JAKARTA -- Isu SARA masih menjadi hal yang kerap digunakan dalam pilkada. Padahal ,UU No 10 Tahun 2016 Pasal 69 telah melarangnya.

Koordinator JPPR Masykurudin Hafidz mengatakan, jika peserta pilkada dan pendukungnya melanggar Pasal 69 dalam UU Pemilu, mereka dapat dipenjara paling singkat tiga bulan dan paling lama 18 bulan dan atau denda paling sedikit Rp 600 ribu dan paling banyak Rp 6 juta. "Kata kunci dari praktik penggunaan SARA adalah pada kata `penghinaan'," kata Masykurudin, awal pekan ini.

Menurut Masykurudin, penghinaan adalah perbuatan baik lisan maupun tulisan yang ditujukan untuk menistakan atau melakukan pencemaran nama baik terhadap calon kepala daerah. 

Dalam konteks pilkada, kata Masykurudin, perbuatan yang dilakukan untuk menistakan calon kepala daerah dengan menggunakan latar belakang suku, agama, ras, dan antargolongan. 

"Artinya, bagaimana suku, agama, ras, dan antargolongan digunakan untuk menistakan calon atau pasangan calon dalam proses penyelenggaraan pilkada," ujarnya.

Lanjut Masykurudin, batasan penistaan atau bukan dalam konteks pilkada adalah pengaruhnya terhadap keterpilihan calon. Artinya, terdapat kerugian atas keterpilihan yang dialami pasangan calon atas adanya praktik penistaan tersebut. 

"Apabila tindakan penistaan tersebut dinilai oleh calon telah merugikan nama baik dan memengaruhi keterpilihan, maka dapat melaporkannya kepada pihak yang menangani," katanya.

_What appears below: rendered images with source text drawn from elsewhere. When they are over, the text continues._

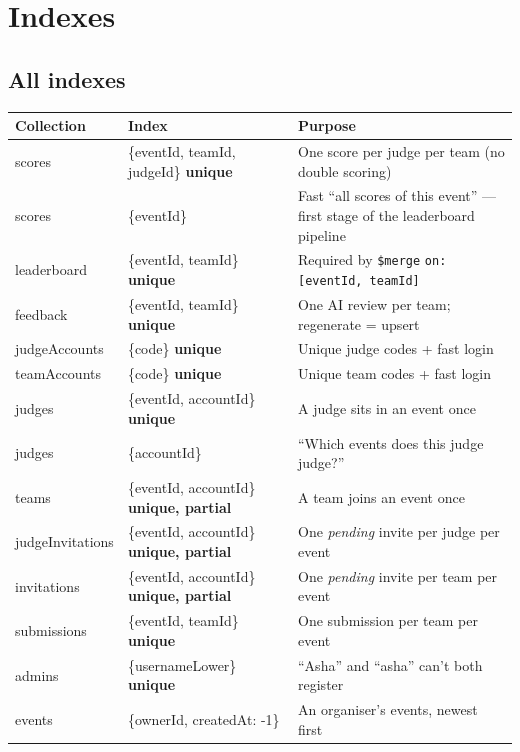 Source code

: \documentclass[11pt,a4paper]{article}
\newcommand{\op}[1]{\texttt{\$#1}}
\begin{document}
\section{Indexes}

\subsection{All indexes}
\begin{longtable}{@{}>{\ttfamily}p{3.1cm}>{\ttfamily}p{5.4cm}p{6.6cm}@{}}
\toprule
\normalfont\textbf{Collection} & \normalfont\textbf{Index} & \textbf{Purpose}\\
\midrule
\endhead
scores & \{eventId, teamId, judgeId\} \textbf{unique} & One score per judge per team (no double scoring) \\
scores & \{eventId\} & Fast ``all scores of this event'' --- first stage of the leaderboard pipeline \\
leaderboard & \{eventId, teamId\} \textbf{unique} & Required by \op{merge} \texttt{on: [eventId, teamId]} \\
feedback & \{eventId, teamId\} \textbf{unique} & One AI review per team; regenerate = upsert \\
judgeAccounts & \{code\} \textbf{unique} & Unique judge codes + fast login \\
teamAccounts & \{code\} \textbf{unique} & Unique team codes + fast login \\
judges & \{eventId, accountId\} \textbf{unique} & A judge sits in an event once \\
judges & \{accountId\} & ``Which events does this judge judge?'' \\
teams & \{eventId, accountId\} \textbf{unique, partial} & A team joins an event once \\
judgeInvitations & \{eventId, accountId\} \textbf{unique, partial} & One \emph{pending} invite per judge per event \\
invitations & \{eventId, accountId\} \textbf{unique, partial} & One \emph{pending} invite per team per event \\
submissions & \{eventId, teamId\} \textbf{unique} & One submission per team per event \\
admins & \{usernameLower\} \textbf{unique} & ``Asha'' and ``asha'' can't both register \\
events & \{ownerId, createdAt: -1\} & An organiser's events, newest first \\
\bottomrule
\end{longtable}
\end{document}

Masykurudin berpendapat, proses penegakan hukum pidana pilkada menjadi jalur paling baik untuk memberikan sanksi sekaligus tindakan pencegahan terhadap praktik penghinaan dengan menggunakan isu SARA. Tindakan tersebut dapat dilakukan oleh calon sekaligus untuk langsung melaporkan ke lembaga pengawas daripada menanggapinya kembali sehingga menjadi perdebatan publik yang sering kali kontraproduktif. 

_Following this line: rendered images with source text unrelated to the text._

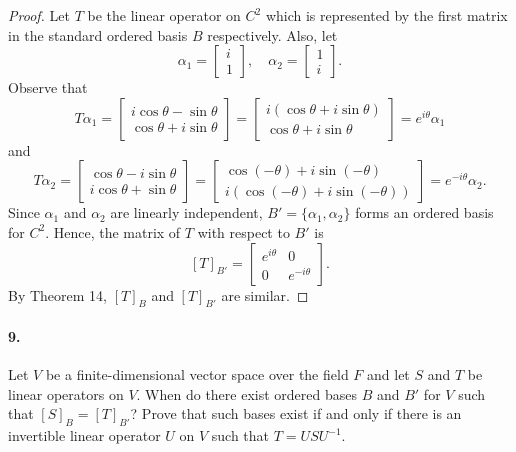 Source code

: \documentclass{article}
\begin{document}
\begin{proof}
  Let $T$ be the linear operator on $C^2$ which is represented by the first
  matrix in the standard ordered basis $B$ respectively. Also, let \[
    \alpha_1 = \begin{bmatrix}
      i \\ 1
    \end{bmatrix},\quad
    \alpha_2 = \begin{bmatrix}
      1 \\ i
    \end{bmatrix}.
  \] Observe that \[
    T\alpha_1 = \begin{bmatrix}
      i\cos\theta - \sin\theta \\ \cos\theta + i\sin\theta
    \end{bmatrix} = \begin{bmatrix}
      i(\cos\theta + i\sin\theta) \\ \cos\theta + i\sin\theta
    \end{bmatrix} = e^{i\theta}\alpha_1
  \] and \[
    T\alpha_2 = \begin{bmatrix}
      \cos\theta - i\sin\theta \\ i\cos\theta + \sin\theta
    \end{bmatrix} = \begin{bmatrix}
      \cos(-\theta) + i\sin(-\theta) \\ i(\cos(-\theta) + i\sin(-\theta))
    \end{bmatrix} = e^{-i\theta}\alpha_2.
  \] Since $\alpha_1$ and $\alpha_2$ are linearly independent, $B' = \{\alpha_1,
  \alpha_2\}$ forms an ordered basis for $C^2$. Hence, the matrix of $T$ with
  respect to $B'$ is \[
    [T]_{B'} = \begin{bmatrix}
      e^{i\theta} & 0 \\ 0 & e^{-i\theta}
    \end{bmatrix}.
  \] By Theorem 14, $[T]_B$ and $[T]_{B'}$ are similar.
\end{proof}

\paragraph{9.} Let $V$ be a finite-dimensional vector space over the field $F$
and let $S$ and $T$ be linear operators on $V$. When do there exist ordered
bases $B$ and $B'$ for $V$ such that $[S]_B = [T]_{B'}$? Prove that such bases
exist if and only if there is an invertible linear operator $U$ on $V$ such that
$T = USU^{-1}$.
\end{document}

Menurutnya, semakin cepat proses penegakan hukum terkait SARA menjadi wujud komitmen semua pihak dan akan terjadi saling kontrol antarpasangan calon.

Penghormatan terhadap proses dan keputusan pengadilan atas pelanggaran pidana tersebut dapat meminimalisasi isu-isu SARA yang berkembang di masyarakat. Dalam pilkada jauh lebih utama adalah tidak menggunakan isu SARA sebagai alat kampanye, tetapi lebih menge depankan adu gagasan dan konsep perbaikan dan kemajuan daerah.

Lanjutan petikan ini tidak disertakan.